Key Responsibilities
- Build and maintain investigation enablement tooling and automation: data retrieval/export, enrichment, correlation, entity normalization, timeline generation, evidence indexing, and report skeleton drafting.
- Apply AI-assisted development (referred to as “vibe coding”) for rapid prototyping of scripts and tools, while enforcing engineering guardrails (human review, tests, change control, and auditability).
- Engineer scenario-based playbooks, templates, and query packs to standardize cross-domain investigations and reduce manual work.
- Provide L2 technical support for complex or adversarial cases and productize high-frequency steps discovered in cases.
- Drive proactive risk discovery through case-informed hunting and data mining across multiple telemetry sources; validate signals and produce actionable findings.
- Convert investigation and hunting outcomes into reusable improvements: playbooks, dashboards, detection use cases, data quality requirements, logging gap identifications, and control/process recommendations.
Requirements
Minimum Qualifications
- Hands-on scripting/engineering ability for automation (explicitly mentions Python and Go).

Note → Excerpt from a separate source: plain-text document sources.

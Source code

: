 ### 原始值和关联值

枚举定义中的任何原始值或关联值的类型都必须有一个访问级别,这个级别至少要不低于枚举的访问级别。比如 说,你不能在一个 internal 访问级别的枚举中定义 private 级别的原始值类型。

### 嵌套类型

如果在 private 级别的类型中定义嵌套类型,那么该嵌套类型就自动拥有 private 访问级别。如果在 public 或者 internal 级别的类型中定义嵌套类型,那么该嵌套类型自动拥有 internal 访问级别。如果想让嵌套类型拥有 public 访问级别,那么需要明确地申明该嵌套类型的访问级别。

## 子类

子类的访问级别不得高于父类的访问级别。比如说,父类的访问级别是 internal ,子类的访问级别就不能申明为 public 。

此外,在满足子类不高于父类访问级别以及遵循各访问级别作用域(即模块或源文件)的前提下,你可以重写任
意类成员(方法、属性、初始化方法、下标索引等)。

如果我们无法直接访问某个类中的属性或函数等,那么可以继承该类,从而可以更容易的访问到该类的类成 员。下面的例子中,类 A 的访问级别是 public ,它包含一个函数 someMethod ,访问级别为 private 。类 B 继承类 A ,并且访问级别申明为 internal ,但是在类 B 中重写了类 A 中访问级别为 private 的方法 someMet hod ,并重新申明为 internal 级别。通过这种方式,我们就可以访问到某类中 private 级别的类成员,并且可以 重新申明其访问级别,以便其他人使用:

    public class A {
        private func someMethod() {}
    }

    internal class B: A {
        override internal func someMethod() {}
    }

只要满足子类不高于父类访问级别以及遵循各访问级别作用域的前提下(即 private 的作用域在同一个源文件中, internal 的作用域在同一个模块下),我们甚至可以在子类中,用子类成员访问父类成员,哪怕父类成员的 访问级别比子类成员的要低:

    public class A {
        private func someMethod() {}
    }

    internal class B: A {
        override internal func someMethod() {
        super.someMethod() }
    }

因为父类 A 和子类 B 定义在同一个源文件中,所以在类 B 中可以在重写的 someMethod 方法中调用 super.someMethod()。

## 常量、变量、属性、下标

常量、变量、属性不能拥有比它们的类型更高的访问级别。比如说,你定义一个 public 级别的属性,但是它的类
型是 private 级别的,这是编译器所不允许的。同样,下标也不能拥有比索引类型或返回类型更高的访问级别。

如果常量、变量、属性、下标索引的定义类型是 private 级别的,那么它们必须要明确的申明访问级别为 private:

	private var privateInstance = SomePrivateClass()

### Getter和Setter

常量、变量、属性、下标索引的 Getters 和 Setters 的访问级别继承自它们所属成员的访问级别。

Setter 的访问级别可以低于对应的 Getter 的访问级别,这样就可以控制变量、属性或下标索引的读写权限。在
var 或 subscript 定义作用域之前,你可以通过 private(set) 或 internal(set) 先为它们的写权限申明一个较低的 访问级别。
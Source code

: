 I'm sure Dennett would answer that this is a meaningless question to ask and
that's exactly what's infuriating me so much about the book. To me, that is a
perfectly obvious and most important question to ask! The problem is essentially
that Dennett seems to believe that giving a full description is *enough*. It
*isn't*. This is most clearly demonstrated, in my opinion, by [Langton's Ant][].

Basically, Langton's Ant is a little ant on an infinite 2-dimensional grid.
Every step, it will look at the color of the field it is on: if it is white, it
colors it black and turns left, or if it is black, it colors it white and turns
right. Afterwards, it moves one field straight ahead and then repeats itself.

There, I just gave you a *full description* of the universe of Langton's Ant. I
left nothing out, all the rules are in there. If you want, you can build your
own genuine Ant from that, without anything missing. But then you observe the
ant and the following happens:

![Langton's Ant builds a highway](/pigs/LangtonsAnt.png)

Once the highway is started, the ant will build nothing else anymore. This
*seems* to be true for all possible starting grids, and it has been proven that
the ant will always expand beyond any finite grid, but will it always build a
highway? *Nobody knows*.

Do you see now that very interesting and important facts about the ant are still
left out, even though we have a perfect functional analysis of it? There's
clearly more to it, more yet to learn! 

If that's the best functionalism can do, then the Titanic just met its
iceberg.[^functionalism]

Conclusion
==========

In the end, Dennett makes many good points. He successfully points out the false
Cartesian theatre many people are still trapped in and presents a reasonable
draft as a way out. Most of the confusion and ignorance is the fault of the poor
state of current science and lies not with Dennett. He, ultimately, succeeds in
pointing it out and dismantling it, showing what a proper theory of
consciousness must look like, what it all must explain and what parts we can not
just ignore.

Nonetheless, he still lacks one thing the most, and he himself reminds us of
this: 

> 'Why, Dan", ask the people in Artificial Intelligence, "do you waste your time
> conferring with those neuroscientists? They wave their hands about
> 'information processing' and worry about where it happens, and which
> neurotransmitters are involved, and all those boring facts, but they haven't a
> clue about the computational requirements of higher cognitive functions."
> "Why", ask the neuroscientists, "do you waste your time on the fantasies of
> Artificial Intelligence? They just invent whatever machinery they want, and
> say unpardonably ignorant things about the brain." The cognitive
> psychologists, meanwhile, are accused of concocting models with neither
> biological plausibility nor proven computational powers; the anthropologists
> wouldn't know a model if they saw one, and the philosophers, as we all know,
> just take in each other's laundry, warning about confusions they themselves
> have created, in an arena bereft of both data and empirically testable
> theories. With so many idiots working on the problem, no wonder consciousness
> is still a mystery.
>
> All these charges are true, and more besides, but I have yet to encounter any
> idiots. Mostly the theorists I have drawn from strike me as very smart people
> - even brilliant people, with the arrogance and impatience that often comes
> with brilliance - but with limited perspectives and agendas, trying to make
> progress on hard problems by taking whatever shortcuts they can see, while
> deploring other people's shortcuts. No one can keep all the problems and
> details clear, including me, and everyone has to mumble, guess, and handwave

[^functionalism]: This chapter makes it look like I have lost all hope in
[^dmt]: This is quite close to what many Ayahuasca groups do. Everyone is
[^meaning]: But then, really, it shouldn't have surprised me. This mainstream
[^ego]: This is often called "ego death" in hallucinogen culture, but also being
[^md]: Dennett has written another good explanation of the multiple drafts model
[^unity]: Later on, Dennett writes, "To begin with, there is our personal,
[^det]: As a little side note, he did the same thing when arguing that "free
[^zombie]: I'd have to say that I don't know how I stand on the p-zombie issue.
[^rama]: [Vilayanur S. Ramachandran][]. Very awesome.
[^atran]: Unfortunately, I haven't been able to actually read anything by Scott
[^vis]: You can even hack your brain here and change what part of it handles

- Experience working with enterprise telemetry at scale (querying, correlation, pivoting) across multiple sources such as internal platform audit logs, identity/cloud logs, endpoint/server telemetry, and network logs.
- Ability to design workflows that produce defensible outputs: clear reasoning, evidence traceability, repeatable analysis steps, and auditable metadata.
- Solid understanding of investigation/DFIR fundamentals and common investigation patterns (data access, staging, exfiltration/misuse, and scope assessment).
Preferred Qualifications
- Background in DFIR, incident response engineering, security automation/SOAR, threat hunting, detection engineering, security data engineering, or technical investigations.
- Experience building investigation/forensics tooling or automation that reduces manual effort and improves consistency (e.g., one-click exports, auto-timeline, evidence index generation, report drafting).
- Experience with AI-assisted engineering workflows for building security tooling, with strong discipline around code review, testing, and change control.
- Familiarity with evidence defensibility requirements in regulated environments (audit support, evidence requests, privacy constraints, minimization).
- Experience with cross-domain investigations combining DLP, identity/cloud, endpoint/EDR/HIDS, network telemetry, and internal platform audit logs.